Es liegt eine schwere Zeit hinter Michael Günner. Der Tod seines Großvaters hat ihn, man kann es nicht anders sagen, aus der Bahn geworfen. Die Trauer hat ihn so sehr belastet, dass er krank wurde. „Wir haben gedacht, wir verlieren ihn“, sagt Hildtrud Günner, seine Mutter. Dass es in seiner betreuten Wohngemeinschaft zu Schwierigkeiten kam, mit denen der 44-Jährige alleine nicht fertig wurde, hat ihm zusätzlich zugesetzt. „Er hat immer gesagt: ,Mama, ich schaff das schon’“, sagt die 70-Jährige. Aber als er so abgemagert war, dass er alleine nicht mehr richtig gehen konnte, zogen sie und ihr Mann die Reißleine. Sie holten ihren Sohn wieder nach Hause.

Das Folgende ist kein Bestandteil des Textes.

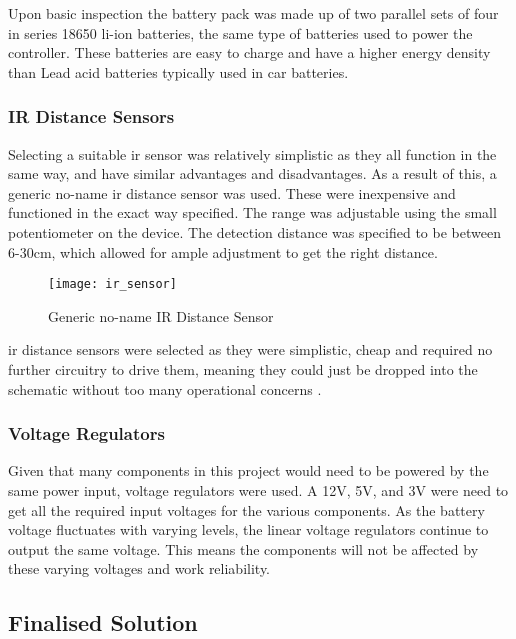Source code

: \documentclass [12pt]{article}
\begin{document}
Upon basic inspection the battery pack was made up of two parallel sets of four in series 18650 \gls{li-ion} batteries, the same type of batteries used to power the controller. These batteries are easy to charge and have a higher energy density than Lead acid batteries typically used in car batteries. 

\subsubsection{IR Distance Sensors}

Selecting a suitable \gls{ir} sensor was relatively simplistic as they all function in the same way, and have similar advantages and disadvantages. As a result of this, a generic no-name \gls{ir} distance sensor was used. These were inexpensive and functioned in the exact way specified. The range was adjustable using the small potentiometer on the device. The detection distance was specified to be between 6-30cm, which allowed for ample adjustment to get the right distance. 

\begin{figure}[H]
\centerline{\texttt{[image: ir\_sensor]}}
\caption{Generic no-name IR Distance Sensor}
\label{fig:ir_sensor}
\end{figure}

\gls{ir} distance sensors were selected as they were simplistic, cheap and required no further circuitry to drive them, meaning they could just be dropped into the schematic without too many operational concerns \cite{IR_distance_sensor}. 

\subsubsection{Voltage Regulators}

Given that many components in this project would need to be powered by the same power input, voltage regulators were used. A 12V, 5V, and 3V were need to get all the required input voltages for the various components. As the battery voltage fluctuates with varying levels, the linear voltage regulators continue to output the same voltage. This means the components will not be affected by these varying voltages and work reliability.

\subsection{Finalised Solution}
\end{document}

Zwei Jahre ist das jetzt her. Inzwischen hat Michael Günner neuen Lebensmut gefasst und redet wieder davon, dass er ausziehen will. Das geht bei ihm nicht so einfach, wie bei anderen Männern seines Alters. Der 44-Jährige hat das Down-Syndrom oder auch Trisomie 21. Er kann sich nicht einfach eine Wohnung suchen, den Umzugswagen bestellen und seine Kisten packen. Michael Günner braucht im Alltag Hilfe. Deshalb kommt für ihn nur eine betreute Wohnform infrage.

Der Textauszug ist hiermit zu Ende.